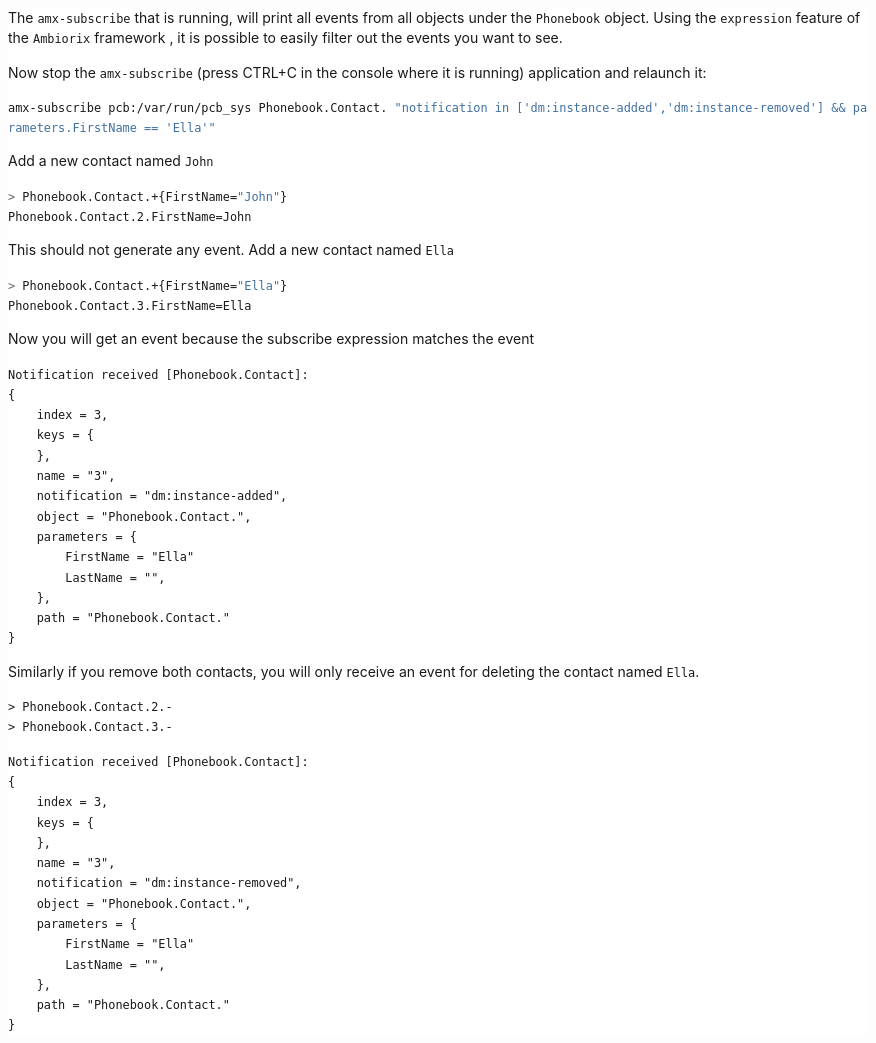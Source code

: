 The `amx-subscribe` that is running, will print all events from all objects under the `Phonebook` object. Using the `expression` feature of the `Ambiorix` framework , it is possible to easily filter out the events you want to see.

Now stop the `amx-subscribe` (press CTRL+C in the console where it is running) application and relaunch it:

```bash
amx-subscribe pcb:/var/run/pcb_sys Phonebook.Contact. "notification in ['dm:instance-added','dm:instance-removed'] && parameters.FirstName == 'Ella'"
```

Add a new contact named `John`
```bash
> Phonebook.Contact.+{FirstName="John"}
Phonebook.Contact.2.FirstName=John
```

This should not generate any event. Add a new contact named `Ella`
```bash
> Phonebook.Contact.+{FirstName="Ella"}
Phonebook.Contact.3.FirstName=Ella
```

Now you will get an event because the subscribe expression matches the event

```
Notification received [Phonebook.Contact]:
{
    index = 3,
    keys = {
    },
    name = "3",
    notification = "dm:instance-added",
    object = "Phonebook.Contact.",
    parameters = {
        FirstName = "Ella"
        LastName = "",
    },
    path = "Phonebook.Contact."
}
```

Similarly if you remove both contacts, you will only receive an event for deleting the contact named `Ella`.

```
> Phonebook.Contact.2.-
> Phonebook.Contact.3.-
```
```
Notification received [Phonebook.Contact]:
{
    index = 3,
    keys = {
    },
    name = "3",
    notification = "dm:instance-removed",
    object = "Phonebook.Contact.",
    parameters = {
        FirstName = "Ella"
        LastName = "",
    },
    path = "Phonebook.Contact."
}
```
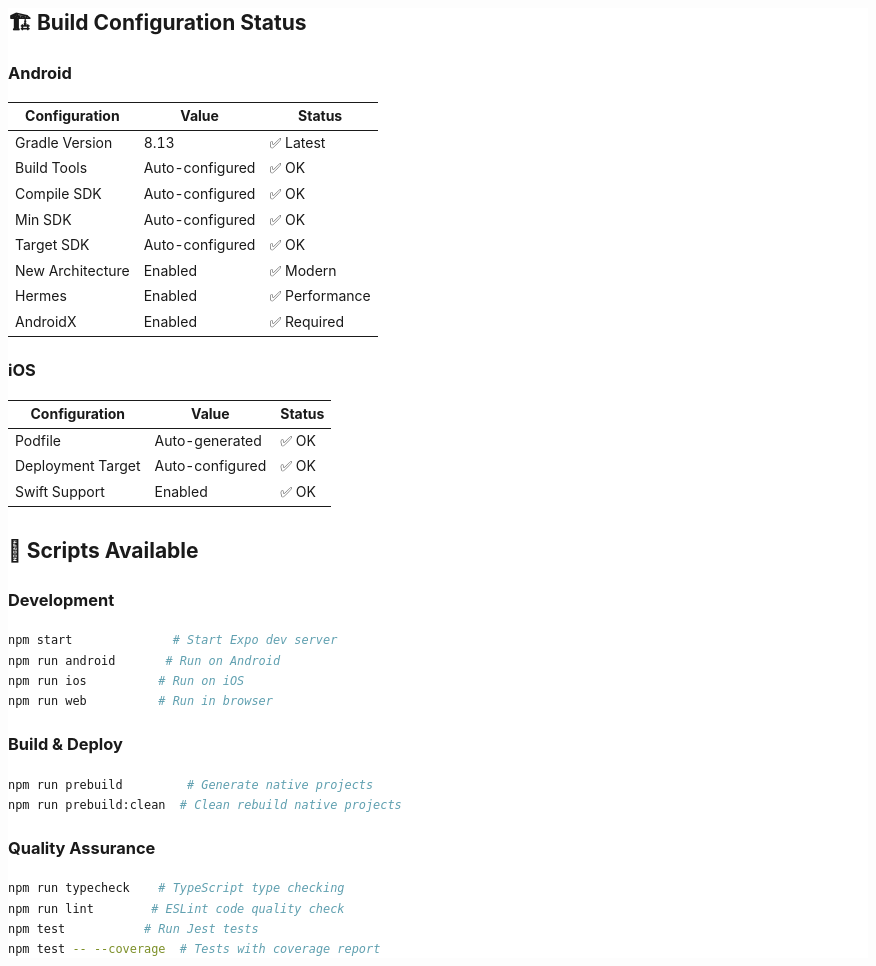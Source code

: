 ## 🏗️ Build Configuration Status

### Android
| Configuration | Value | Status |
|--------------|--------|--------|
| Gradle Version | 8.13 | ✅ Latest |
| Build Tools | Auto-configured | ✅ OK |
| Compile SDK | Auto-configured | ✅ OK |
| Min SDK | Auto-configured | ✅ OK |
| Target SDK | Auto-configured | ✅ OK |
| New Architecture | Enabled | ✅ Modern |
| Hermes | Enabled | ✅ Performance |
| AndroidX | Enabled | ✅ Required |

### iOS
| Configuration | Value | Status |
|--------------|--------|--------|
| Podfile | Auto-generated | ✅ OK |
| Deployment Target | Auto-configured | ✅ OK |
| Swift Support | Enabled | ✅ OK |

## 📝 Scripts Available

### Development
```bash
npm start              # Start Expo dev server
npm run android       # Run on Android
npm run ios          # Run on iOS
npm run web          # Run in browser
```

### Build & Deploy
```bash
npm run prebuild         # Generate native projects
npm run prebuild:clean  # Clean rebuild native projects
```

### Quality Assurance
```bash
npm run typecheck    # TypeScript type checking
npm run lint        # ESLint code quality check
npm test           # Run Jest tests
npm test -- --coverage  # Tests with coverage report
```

#### About this exercise:
Reproduce the records exactly, starting with their first line and ending with the line that contains "want to see.", though pictures should be dropped.

#### Task answer:
Source code

: The `amx-subscribe` that is running, will print all events from all objects under the `Phonebook` object. Using the `expression` feature of the `Ambiorix` framework , it is possible to easily filter out the events you want to see.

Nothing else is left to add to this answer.